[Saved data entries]
──────────────────────────────
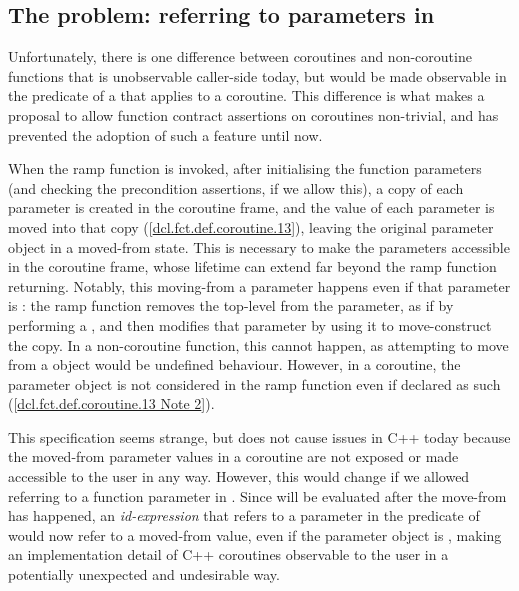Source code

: \subsection{The problem: referring to parameters in }
\label{paramsinpost}

Unfortunately, there is one difference between coroutines and non-coroutine functions that is unobservable caller-side today, but would be made observable in the predicate of a  that applies to a coroutine. This difference is what makes a proposal to allow function contract assertions on coroutines non-trivial, and has prevented the adoption of such a feature until now.

When the ramp function is invoked, after initialising the function parameters (and checking the precondition assertions, if we allow this), a copy of each parameter is created in the coroutine frame, and the value of each parameter is moved into that copy ([\href{https://eel.is/c++draft/dcl.fct.def.coroutine#13}{dcl.fct.def.coroutine.13}]), leaving the original parameter object in a moved-from state. This is necessary to make the parameters accessible in the coroutine frame, whose lifetime can extend far beyond the ramp function returning. Notably, this moving-from a parameter happens even if that parameter is : the ramp function removes the top-level  from the parameter, as if by performing a , and then modifies that parameter by using it to move-construct the copy. In a non-coroutine function, this cannot happen, as attempting to move from a  object would be undefined behaviour. However, in a coroutine, the parameter object is not considered  in the ramp function even if declared as such ([\href{https://eel.is/c++draft/dcl.fct.def.coroutine#note-2}{dcl.fct.def.coroutine.13 Note 2}]).

This specification seems strange, but does not cause issues in C++ today because the moved-from parameter values in a coroutine are not exposed or made accessible to the user in any way. However, this would change if we allowed referring to a function parameter in . Since  will be evaluated after the move-from has happened, an \emph{id-expression} that refers to a parameter in the predicate of  would now refer to a moved-from value, even if the parameter object is , making an implementation detail of C++ coroutines observable to the user in a potentially unexpected and undesirable way.

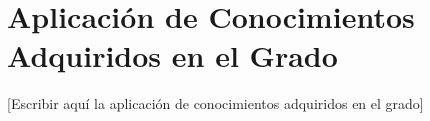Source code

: 
\section{Aplicación de Conocimientos Adquiridos en el Grado}

[Escribir aquí la aplicación de conocimientos adquiridos en el grado]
──────────────────────────────
▸ Task item: All that is wanted is an exact copy of the lines above from the one with "problem: referring to" through the one with "Unfortunately, there is", with both ends included.

▸ Response box:
: \subsection{The problem: referring to parameters in }
\label{paramsinpost}

Unfortunately, there is one difference between coroutines and non-coroutine functions that is unobservable caller-side today, but would be made observable in the predicate of a  that applies to a coroutine. This difference is what makes a proposal to allow function contract assertions on coroutines non-trivial, and has prevented the adoption of such a feature until now.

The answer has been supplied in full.